_THE PROBLEM_
Whenever the string "includegraphics" appears in a line of the listing below, that line counts. Say how many lines count, and give nothing else.

[[ EXTRACTED ENTRIES, beginning ]]

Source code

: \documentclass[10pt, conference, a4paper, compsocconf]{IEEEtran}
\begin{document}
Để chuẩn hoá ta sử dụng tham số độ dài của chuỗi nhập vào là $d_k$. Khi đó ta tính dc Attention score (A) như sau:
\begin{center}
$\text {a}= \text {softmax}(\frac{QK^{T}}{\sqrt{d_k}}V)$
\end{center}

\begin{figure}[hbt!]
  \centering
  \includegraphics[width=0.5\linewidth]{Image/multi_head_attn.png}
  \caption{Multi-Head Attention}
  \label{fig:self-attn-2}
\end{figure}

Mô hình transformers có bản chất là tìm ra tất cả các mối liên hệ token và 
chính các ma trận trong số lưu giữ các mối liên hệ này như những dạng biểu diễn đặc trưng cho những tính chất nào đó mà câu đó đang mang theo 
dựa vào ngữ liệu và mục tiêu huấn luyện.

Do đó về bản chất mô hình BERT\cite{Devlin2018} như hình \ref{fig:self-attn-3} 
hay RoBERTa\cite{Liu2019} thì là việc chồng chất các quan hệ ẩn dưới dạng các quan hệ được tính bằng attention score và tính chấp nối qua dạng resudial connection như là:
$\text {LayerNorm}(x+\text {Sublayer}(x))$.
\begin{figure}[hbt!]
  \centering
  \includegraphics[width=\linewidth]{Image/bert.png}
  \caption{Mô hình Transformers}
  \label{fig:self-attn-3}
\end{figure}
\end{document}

[[ EXTRACTED ENTRIES, end ]]

_ANSWER AREA_
2